The wood was not very thick whereas he rode, so that he could see the whereabouts of the sun, and rode east as far as he could judge it.  Some little victual he had with him, and he found woodland fruit ripening here and there, and eked out his bread therewith; neither did water fail him, for he rode a good way up along a woodland stream that cleft the thicket, coming down as he deemed from the mountains, and thereby he made the more way:  but at last he deemed that he must needs leave it, as it turned overmuch to the north.  The light was failing when he came into a woodlawn amidst of which was a pool of water, and all that day he had had no adventure with beast or man, since he had sundered from Agatha.  So he lay down and slept there with his naked sword by his side, and awoke not till the sun was high in the heavens next morning.  Then he arose at once and went on his way after he had washed him, and eaten a morsel.
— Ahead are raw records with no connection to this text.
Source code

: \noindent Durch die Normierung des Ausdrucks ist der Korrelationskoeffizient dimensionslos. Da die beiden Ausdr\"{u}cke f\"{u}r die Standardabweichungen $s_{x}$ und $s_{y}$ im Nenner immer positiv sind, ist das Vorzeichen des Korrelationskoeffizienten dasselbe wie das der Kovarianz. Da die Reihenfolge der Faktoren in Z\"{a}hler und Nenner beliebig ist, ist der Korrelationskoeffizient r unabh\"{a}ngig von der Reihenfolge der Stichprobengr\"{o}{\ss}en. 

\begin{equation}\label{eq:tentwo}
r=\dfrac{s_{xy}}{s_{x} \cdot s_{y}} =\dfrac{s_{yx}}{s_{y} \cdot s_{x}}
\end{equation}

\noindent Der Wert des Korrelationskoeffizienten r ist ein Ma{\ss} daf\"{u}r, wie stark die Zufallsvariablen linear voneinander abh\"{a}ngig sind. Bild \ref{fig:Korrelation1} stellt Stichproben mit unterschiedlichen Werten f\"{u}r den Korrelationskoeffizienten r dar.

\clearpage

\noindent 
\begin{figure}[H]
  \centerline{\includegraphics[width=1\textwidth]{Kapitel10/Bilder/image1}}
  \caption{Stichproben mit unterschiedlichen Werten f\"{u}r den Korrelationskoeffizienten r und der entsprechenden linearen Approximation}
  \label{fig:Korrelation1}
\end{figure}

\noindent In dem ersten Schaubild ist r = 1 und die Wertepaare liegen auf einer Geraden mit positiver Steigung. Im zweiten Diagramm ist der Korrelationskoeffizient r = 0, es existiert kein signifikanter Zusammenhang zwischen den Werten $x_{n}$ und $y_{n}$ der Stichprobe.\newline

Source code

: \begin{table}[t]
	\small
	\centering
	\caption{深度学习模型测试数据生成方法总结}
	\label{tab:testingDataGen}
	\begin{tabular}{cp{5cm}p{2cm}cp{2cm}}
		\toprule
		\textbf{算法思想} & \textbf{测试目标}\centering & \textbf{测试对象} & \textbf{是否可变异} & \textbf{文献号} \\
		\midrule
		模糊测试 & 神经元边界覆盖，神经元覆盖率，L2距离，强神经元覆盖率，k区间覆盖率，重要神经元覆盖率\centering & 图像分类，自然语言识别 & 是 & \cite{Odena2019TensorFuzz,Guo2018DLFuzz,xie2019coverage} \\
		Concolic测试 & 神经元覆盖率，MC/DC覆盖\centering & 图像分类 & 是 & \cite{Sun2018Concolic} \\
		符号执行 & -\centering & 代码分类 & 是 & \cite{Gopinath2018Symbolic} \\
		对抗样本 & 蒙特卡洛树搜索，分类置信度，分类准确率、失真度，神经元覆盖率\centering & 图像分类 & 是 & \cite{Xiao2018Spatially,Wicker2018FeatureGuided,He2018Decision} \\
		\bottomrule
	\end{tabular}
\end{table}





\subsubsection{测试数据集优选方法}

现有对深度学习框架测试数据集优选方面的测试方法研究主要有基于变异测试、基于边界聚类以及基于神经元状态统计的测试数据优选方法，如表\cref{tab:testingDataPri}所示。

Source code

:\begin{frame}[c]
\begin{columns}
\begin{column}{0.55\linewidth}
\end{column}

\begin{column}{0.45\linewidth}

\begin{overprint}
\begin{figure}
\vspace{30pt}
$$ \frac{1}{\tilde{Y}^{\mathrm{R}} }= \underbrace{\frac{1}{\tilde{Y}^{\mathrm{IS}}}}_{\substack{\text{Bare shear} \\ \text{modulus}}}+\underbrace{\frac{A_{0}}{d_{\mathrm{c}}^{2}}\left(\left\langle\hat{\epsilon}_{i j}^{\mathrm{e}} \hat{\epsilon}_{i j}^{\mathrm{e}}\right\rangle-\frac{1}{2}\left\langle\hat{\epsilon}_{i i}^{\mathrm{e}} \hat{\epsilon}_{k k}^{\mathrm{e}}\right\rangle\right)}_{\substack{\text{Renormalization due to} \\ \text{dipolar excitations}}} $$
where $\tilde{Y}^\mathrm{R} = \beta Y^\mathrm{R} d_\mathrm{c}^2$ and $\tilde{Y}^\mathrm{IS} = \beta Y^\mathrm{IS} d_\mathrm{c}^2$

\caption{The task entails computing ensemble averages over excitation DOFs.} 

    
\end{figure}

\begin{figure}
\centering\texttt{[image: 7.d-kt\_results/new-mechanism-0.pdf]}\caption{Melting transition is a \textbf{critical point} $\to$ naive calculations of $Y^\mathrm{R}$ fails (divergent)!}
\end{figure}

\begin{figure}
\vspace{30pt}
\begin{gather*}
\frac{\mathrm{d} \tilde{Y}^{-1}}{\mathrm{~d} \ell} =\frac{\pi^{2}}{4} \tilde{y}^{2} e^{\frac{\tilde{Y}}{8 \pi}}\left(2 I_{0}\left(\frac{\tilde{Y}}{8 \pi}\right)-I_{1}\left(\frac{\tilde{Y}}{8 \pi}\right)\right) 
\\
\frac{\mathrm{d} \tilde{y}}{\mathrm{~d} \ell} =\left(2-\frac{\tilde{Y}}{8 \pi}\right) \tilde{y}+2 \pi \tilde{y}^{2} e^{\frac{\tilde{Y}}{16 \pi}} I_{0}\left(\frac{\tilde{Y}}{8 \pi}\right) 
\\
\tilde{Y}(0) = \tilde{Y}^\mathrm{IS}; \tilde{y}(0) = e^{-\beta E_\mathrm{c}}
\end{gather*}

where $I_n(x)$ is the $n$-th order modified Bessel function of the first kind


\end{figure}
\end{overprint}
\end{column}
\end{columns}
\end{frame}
After a little the thick of the wood gave out, and the land was no longer flat, as it had been, but was of dales and of hills, not blinded by trees.  In this land he saw much deer, as hart and wild swine; and he happened also on a bear, who was about a honey tree, and had taken much comb from the wild bees.  On him Ralph drew his sword and drave him exceeding loth from his purchase, so that the knight dined off the bear’s thieving.  Another time he came across a bent where on the south side grew vines well fruited, and the grapes a-ripening; and he ate well thereof before he went on his way.

Before nightfall he came on that same stream again, and it was now running straight from the east; so he slept that night on the bank thereof.  On the morrow he rode up along it a great way, till again it seemed to be coming overmuch from the north; and then he left it, and made on east as near as he could guess it by the sun.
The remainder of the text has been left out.